- **Exercise description**
Restate only the tail of the data below, starting at the line that contains "- Spring data jpa 持久层框架，底层为hibernate实现" and including the last line, word for word.
START Excerpted records
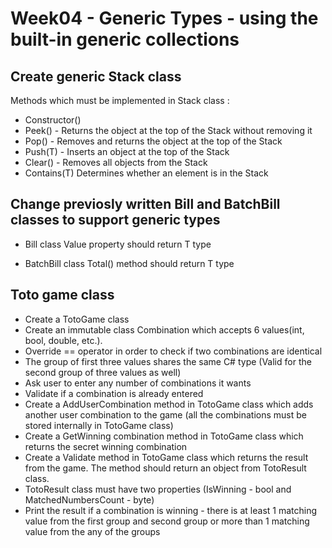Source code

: 
# Week04 - Generic Types - using the built-in generic collections

## Create generic Stack class
Methods which must be implemented in Stack<T> class :
* Constructor()
* Peek() - Returns the object at the top of the Stack<T> without removing it
* Pop()	- Removes and returns the object at the top of the Stack<T>
* Push(T) - Inserts an object at the top of the Stack<T>
* Clear()	- Removes all objects from the Stack<T>
* Contains(T) Determines whether an element is in the Stack<T>


## Change previosly written Bill and BatchBill classes to support generic types

* Bill<T> class Value property should return T type

* BatchBill<T> class Total() method should return T type

## Toto game class

* Create a TotoGame class
* Create an immutable class Combination<T> which accepts 6 values(int, bool, double, etc.).
* Override == operator in order to check if two combinations are identical
* The group of first three values shares the same C# type (Valid for the second group of three values as well)
* Ask user to enter any number of combinations it wants
* Validate if a combination is already entered
* Create a AddUserCombination method in TotoGame class which adds another user combination to the game (all the combinations must be stored internally in TotoGame class) 
* Create a GetWinning combination method in TotoGame class which returns the secret winning combination
* Create a Validate method in TotoGame class which returns the result from the game. The method should return an object from TotoResult class. 
* TotoResult class must have two properties (IsWinning - bool and MatchedNumbersCount - byte)
* Print the result if a combination is winning - there is at least 1 matching value from the first group and second group or more than 1 matching value from the any of the groups


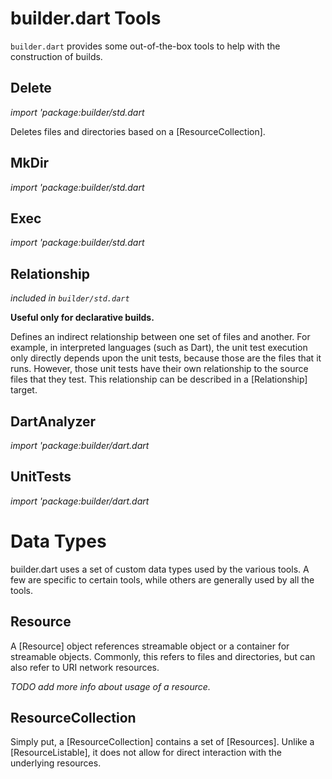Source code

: builder.dart Tools
==================

`builder.dart` provides some out-of-the-box tools to help with the construction
of builds.





Delete
------

*import 'package:builder/std.dart*

Deletes files and directories based on a [ResourceCollection].



MkDir
-----

*import 'package:builder/std.dart*


Exec
----

*import 'package:builder/std.dart*


Relationship
------------

*included in `builder/std.dart`*

**Useful only for declarative builds.**

Defines an indirect relationship between one set of files and another.  For
example, in interpreted languages (such as Dart), the unit test execution only
directly depends upon the unit tests, because those are the files that it runs.
However, those unit tests have their own relationship to the source files that
they test.  This relationship can be described in a [Relationship] target.


DartAnalyzer
------------

*import 'package:builder/dart.dart*


UnitTests
---------

*import 'package:builder/dart.dart*




Data Types
==========

builder.dart uses a set of custom data types used by the various tools.  A few
are specific to certain tools, while others are generally used by all the
tools.


Resource
--------

A [Resource] object references streamable object or a container for streamable
objects.  Commonly, this refers to files and directories, but can also refer
to URI network resources.

_TODO add more info about usage of a resource._


ResourceCollection
------------------

Simply put, a [ResourceCollection] contains a set of [Resources].  Unlike a
[ResourceListable], it does not allow for direct interaction with the underlying
resources.


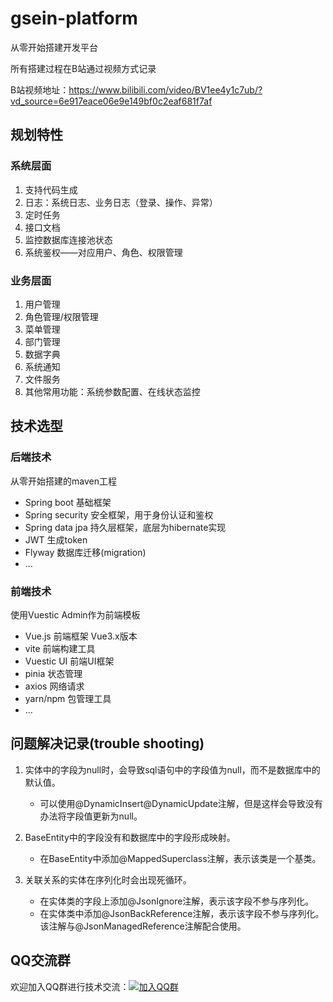 # gsein-platform
从零开始搭建开发平台

所有搭建过程在B站通过视频方式记录

B站视频地址：https://www.bilibili.com/video/BV1ee4y1c7ub/?vd_source=6e917eace06e9e149bf0c2eaf681f7af

## 规划特性
### 系统层面
1. 支持代码生成
2. 日志：系统日志、业务日志（登录、操作、异常）
3. 定时任务
4. 接口文档
5. 监控数据库连接池状态
6. 系统鉴权——对应用户、角色、权限管理

### 业务层面
1. 用户管理
2. 角色管理/权限管理
3. 菜单管理
4. 部门管理
5. 数据字典
6. 系统通知
7. 文件服务
8. 其他常用功能：系统参数配置、在线状态监控

## 技术选型
### 后端技术
从零开始搭建的maven工程
- Spring boot 基础框架
- Spring security 安全框架，用于身份认证和鉴权
- Spring data jpa 持久层框架，底层为hibernate实现
- JWT 生成token
- Flyway 数据库迁移(migration)
- ...

### 前端技术
使用Vuestic Admin作为前端模板
- Vue.js 前端框架 Vue3.x版本
- vite 前端构建工具
- Vuestic UI 前端UI框架
- pinia 状态管理
- axios 网络请求
- yarn/npm 包管理工具
- ...

## 问题解决记录(trouble shooting)
1. 实体中的字段为null时，会导致sql语句中的字段值为null，而不是数据库中的默认值。
    - 可以使用@DynamicInsert@DynamicUpdate注解，但是这样会导致没有办法将字段值更新为null。

2. BaseEntity中的字段没有和数据库中的字段形成映射。
    - 在BaseEntity中添加@MappedSuperclass注解，表示该类是一个基类。

3. 关联关系的实体在序列化时会出现死循环。
    - 在实体类的字段上添加@JsonIgnore注解，表示该字段不参与序列化。
    - 在实体类中添加@JsonBackReference注解，表示该字段不参与序列化。该注解与@JsonManagedReference注解配合使用。



## QQ交流群
欢迎加入QQ群进行技术交流：[![加入QQ群](https://img.shields.io/badge/763122883-blue.svg)](https://jq.qq.com/?_wv=1027&k=GfZCRmow)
END Excerpted records
- **Result for this task**
- Spring data jpa 持久层框架，底层为hibernate实现
- JWT 生成token
- Flyway 数据库迁移(migration)
- ...

### 前端技术
使用Vuestic Admin作为前端模板
- Vue.js 前端框架 Vue3.x版本
- vite 前端构建工具
- Vuestic UI 前端UI框架
- pinia 状态管理
- axios 网络请求
- yarn/npm 包管理工具
- ...

## 问题解决记录(trouble shooting)
1. 实体中的字段为null时，会导致sql语句中的字段值为null，而不是数据库中的默认值。
    - 可以使用@DynamicInsert@DynamicUpdate注解，但是这样会导致没有办法将字段值更新为null。

2. BaseEntity中的字段没有和数据库中的字段形成映射。
    - 在BaseEntity中添加@MappedSuperclass注解，表示该类是一个基类。

3. 关联关系的实体在序列化时会出现死循环。
    - 在实体类的字段上添加@JsonIgnore注解，表示该字段不参与序列化。
    - 在实体类中添加@JsonBackReference注解，表示该字段不参与序列化。该注解与@JsonManagedReference注解配合使用。



## QQ交流群
欢迎加入QQ群进行技术交流：[![加入QQ群](https://img.shields.io/badge/763122883-blue.svg)](https://jq.qq.com/?_wv=1027&k=GfZCRmow)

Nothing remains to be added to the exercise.